Web3 was about decentralised web - as in, more stuff, like login and data, moving client-side. E.g. instead of having "login in facebook", having Metamask plugin in your browser, that holds your private keys, and allows you to log into a website.
Also, building websites that don't store user data at all. Everything is kept in browser storage. You could say that the chat-gpt interfaces people are building now are web3, because they don't store your api keys, nor your converstation history.
Second part was decentralising as much as possible. Decentralised domain-name systems (ENS), storage, hosting, and money of course. So that you own your data, and your identity.
The last time I checked, the decentralised storage and hosting were the most difficult to solve. That is - we have torrents of course, but if you wanted to pay decentralised web to host and run your scripts indefinitely, it was not feasible.

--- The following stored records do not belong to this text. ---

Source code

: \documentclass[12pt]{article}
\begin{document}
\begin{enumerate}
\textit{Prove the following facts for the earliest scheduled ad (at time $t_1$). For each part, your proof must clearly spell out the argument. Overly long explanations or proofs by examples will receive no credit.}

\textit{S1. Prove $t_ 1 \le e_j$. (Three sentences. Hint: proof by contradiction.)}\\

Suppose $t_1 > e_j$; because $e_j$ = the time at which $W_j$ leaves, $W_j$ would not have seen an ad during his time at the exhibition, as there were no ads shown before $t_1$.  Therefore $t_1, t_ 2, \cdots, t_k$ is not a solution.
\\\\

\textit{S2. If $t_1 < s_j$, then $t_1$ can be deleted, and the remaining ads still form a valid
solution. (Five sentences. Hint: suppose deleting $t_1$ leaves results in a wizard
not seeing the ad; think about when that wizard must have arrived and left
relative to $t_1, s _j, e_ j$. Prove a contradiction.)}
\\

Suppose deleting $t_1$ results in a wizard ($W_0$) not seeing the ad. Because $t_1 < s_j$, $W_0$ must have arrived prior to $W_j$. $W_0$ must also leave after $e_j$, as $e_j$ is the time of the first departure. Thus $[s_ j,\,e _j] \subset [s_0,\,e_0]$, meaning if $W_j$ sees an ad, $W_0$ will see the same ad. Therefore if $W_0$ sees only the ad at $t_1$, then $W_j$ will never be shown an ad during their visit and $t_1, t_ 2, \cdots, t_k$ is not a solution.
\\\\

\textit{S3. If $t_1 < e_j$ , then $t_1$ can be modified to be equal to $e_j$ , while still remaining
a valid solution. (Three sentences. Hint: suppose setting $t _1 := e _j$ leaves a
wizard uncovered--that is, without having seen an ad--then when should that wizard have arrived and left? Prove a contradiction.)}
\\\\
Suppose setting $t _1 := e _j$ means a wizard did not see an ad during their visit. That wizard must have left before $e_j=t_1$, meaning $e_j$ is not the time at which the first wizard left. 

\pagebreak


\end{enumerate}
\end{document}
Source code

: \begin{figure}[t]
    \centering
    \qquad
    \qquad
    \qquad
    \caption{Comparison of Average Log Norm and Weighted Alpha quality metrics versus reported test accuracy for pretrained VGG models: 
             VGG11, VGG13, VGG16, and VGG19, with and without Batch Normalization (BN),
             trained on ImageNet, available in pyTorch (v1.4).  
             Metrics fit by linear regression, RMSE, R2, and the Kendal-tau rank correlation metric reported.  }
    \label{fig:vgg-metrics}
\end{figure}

Web 3 seemed silly enough that I didn’t bother really following it. I know that there is probably some very good work going on around blockchain stuff, but NFTs ain’t it.
LLM assistants is genuinely just moving _very_ fast, so if you don’t pay attention every day you just miss things.
I’m just enjoying having my interactive rubber-duck tbh
I think NFTs may really be on to something, but probably mundane little things like tickets to concerts, not eye-wateringly expensive collectible monkeys.
Like how SMS is now a thing used for all sorts of little stuff, but nobody thinks much about it.